We discussed a very interesting paper today in Journal Club, Jung et al.’s (2014) study of correlations between the perceived masculinity-femininity of a hurricane’s name and its death toll. As reflected in the figure at left from the paper, the higher the masculine-feminine index for a hurricane (MFI, 1 -> very masculine name, 11 -> very feminine name), the larger the predicted fatality count. As a specific example, Jung et al. estimated that Hurricane Eloise (with a decidedly female MFI = 8.944) killed three times as many people as Hurricane Charley (MFI = 2.889).
Jung et al. also polled participants and found they consistently rated female storms as less likely to be severe and indicated they were less likely to evacuate in the wake of female storms, perhaps due to implicit gender biases. Ostensibly, their results suggest a lot of lives could be saved by simply not using female names for hurricanes.
But there are a lot of questions that were not addressed by the study, and others who have looked at the data have pointed out important unresolved issues.
A blog entry at Prooffreader.com pointed out that the authors should only have considered hurricanes after 1979 since there were no male hurricane before then.
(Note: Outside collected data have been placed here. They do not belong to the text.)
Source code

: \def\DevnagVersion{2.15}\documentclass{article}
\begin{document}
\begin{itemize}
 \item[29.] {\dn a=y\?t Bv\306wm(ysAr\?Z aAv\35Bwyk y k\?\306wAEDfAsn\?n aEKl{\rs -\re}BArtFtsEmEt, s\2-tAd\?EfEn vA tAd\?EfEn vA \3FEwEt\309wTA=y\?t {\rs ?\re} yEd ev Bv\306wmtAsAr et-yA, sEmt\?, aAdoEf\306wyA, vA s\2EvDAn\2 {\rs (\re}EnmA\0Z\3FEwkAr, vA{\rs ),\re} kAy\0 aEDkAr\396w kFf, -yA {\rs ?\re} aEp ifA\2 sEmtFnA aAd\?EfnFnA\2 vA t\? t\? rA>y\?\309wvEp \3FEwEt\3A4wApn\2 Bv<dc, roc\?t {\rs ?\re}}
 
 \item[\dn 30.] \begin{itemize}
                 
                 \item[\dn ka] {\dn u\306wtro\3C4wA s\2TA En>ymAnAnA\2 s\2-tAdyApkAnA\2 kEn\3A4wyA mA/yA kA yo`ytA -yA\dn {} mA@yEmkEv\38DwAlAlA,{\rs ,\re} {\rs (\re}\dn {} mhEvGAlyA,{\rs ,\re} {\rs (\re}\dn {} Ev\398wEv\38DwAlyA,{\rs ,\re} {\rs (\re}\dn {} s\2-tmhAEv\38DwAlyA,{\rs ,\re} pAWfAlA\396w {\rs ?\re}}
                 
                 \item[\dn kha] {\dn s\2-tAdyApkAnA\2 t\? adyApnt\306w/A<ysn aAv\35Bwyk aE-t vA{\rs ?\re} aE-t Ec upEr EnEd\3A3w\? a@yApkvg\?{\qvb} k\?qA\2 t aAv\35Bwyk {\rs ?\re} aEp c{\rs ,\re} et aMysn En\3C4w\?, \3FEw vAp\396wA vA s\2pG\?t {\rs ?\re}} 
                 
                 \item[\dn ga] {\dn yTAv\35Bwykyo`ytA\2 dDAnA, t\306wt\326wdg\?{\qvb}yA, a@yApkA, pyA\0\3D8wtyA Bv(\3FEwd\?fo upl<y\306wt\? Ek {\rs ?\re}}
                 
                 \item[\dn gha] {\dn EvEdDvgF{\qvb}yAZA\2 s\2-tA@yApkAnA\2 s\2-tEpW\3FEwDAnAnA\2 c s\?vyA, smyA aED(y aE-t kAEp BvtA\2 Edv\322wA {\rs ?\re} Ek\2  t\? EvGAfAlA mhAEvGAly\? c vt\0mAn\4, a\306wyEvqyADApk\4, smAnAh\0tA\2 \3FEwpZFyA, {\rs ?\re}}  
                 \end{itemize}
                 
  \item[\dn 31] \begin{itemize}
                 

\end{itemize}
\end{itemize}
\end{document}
The blogger showed that, comparing total hurricane deaths since both male and female names have been used (1979), male hurricanes killed more people (413 total) until just two years ago, when Hurricane Sandy brought the total for females to 459. And this result used the authors’ own data. The plot at right is a recreation of the Prooffreader.com plot.
I spent several hours yesterday, poring over the paper and have to admit that I did not understand the statistical methods employed. The authors don’t give a lot of details, and the key references for the techniques seem to be two textbooks to which I don’t have access.
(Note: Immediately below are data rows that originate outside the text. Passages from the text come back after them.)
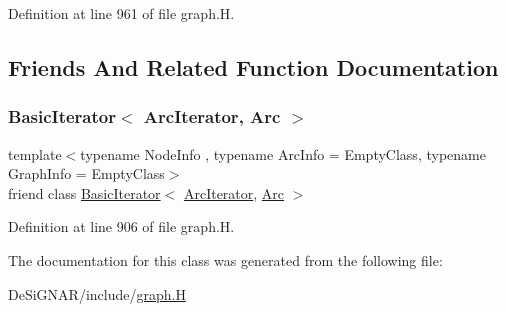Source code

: Definition at line 961 of file graph.\+H.



\subsection{Friends And Related Function Documentation}
\mbox{\label{class_designar_1_1_graph_1_1_arc_iterator_a530ad7c7218fa9b74a5cce004d0e3a1c}} 
\subsubsection{\texorpdfstring{Basic\+Iterator$<$ Arc\+Iterator, Arc $>$}{BasicIterator< ArcIterator, Arc >}}
{\footnotesize\ttfamily template$<$typename Node\+Info , typename Arc\+Info  = Empty\+Class, typename Graph\+Info  = Empty\+Class$>$ \\
friend class \hyperlink{class_designar_1_1_basic_iterator}{Basic\+Iterator}$<$ \hyperlink{class_designar_1_1_graph_1_1_arc_iterator}{Arc\+Iterator}, \hyperlink{class_designar_1_1_graph_a74c730ef4ce2d20f998d72bd25c2b5bf}{Arc} $>$\hspace{0.3cm}{\ttfamily [friend]}}



Definition at line 906 of file graph.\+H.



The documentation for this class was generated from the following file\+:\begin{DoxyCompactItemize}
\item 
De\+Si\+G\+N\+A\+R/include/\hyperlink{graph_8_h}{graph.\+H}\end{DoxyCompactItemize}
The paper talks about using a model to estimate the number of deaths for a storm of a given severity, but to the extent that I can compare their predicted death tolls to actual, the model seems pretty discrepant with the data. For example, their model estimates that Hurricane Eloise killed 41.45, but the actual number killed was 21. They also estimated Hurricane Charley killed 14.87, whereas Hurricane Charley from 1986 killed 5 and the one from 2004 killed 10 (they don’t say which Charley they meant).
So Jung et al. present a very interesting idea, but it’s not at all clear that their results hold up. I’m sure this paper will prompt a spat of sociological studies into hurricane statistics, though, which will probably lead to additional disaster preparedness and save lives.